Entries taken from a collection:
■ ■ ■ ■ ■ ■ ■

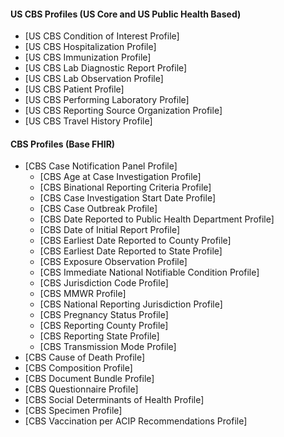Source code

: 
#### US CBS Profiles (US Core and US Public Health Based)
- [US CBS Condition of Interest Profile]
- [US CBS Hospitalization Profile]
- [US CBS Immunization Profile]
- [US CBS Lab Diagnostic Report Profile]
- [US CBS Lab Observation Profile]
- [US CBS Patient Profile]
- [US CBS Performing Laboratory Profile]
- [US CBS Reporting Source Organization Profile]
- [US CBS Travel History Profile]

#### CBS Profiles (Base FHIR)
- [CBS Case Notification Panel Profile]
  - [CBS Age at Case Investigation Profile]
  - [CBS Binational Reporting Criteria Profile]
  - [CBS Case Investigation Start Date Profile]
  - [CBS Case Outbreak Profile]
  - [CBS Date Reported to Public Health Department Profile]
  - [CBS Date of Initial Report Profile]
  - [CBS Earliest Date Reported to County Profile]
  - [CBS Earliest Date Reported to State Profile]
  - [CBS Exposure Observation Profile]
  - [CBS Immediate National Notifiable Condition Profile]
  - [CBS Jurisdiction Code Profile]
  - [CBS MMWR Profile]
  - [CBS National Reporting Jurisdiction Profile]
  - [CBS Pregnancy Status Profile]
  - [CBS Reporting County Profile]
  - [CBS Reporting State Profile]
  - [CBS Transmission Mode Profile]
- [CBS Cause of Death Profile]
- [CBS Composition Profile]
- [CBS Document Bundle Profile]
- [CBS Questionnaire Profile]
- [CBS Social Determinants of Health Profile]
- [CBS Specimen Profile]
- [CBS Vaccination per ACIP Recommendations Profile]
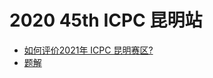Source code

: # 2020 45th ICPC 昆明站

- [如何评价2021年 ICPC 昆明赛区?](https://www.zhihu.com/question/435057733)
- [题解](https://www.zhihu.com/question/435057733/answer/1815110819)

■ ■ ■ ■ ■ ■ ■

From top to bottom, restate the records above exactly and omit every picture.

**Answer below**.
Source code

: 
#### US CBS Profiles (US Core and US Public Health Based)
- [US CBS Condition of Interest Profile]
- [US CBS Hospitalization Profile]
- [US CBS Immunization Profile]
- [US CBS Lab Diagnostic Report Profile]
- [US CBS Lab Observation Profile]
- [US CBS Patient Profile]
- [US CBS Performing Laboratory Profile]
- [US CBS Reporting Source Organization Profile]
- [US CBS Travel History Profile]

#### CBS Profiles (Base FHIR)
- [CBS Case Notification Panel Profile]
  - [CBS Age at Case Investigation Profile]
  - [CBS Binational Reporting Criteria Profile]
  - [CBS Case Investigation Start Date Profile]
  - [CBS Case Outbreak Profile]
  - [CBS Date Reported to Public Health Department Profile]
  - [CBS Date of Initial Report Profile]
  - [CBS Earliest Date Reported to County Profile]
  - [CBS Earliest Date Reported to State Profile]
  - [CBS Exposure Observation Profile]
  - [CBS Immediate National Notifiable Condition Profile]
  - [CBS Jurisdiction Code Profile]
  - [CBS MMWR Profile]
  - [CBS National Reporting Jurisdiction Profile]
  - [CBS Pregnancy Status Profile]
  - [CBS Reporting County Profile]
  - [CBS Reporting State Profile]
  - [CBS Transmission Mode Profile]
- [CBS Cause of Death Profile]
- [CBS Composition Profile]
- [CBS Document Bundle Profile]
- [CBS Questionnaire Profile]
- [CBS Social Determinants of Health Profile]
- [CBS Specimen Profile]
- [CBS Vaccination per ACIP Recommendations Profile]
Source code

: # 2020 45th ICPC 昆明站

- [如何评价2021年 ICPC 昆明赛区?](https://www.zhihu.com/question/435057733)
- [题解](https://www.zhihu.com/question/435057733/answer/1815110819)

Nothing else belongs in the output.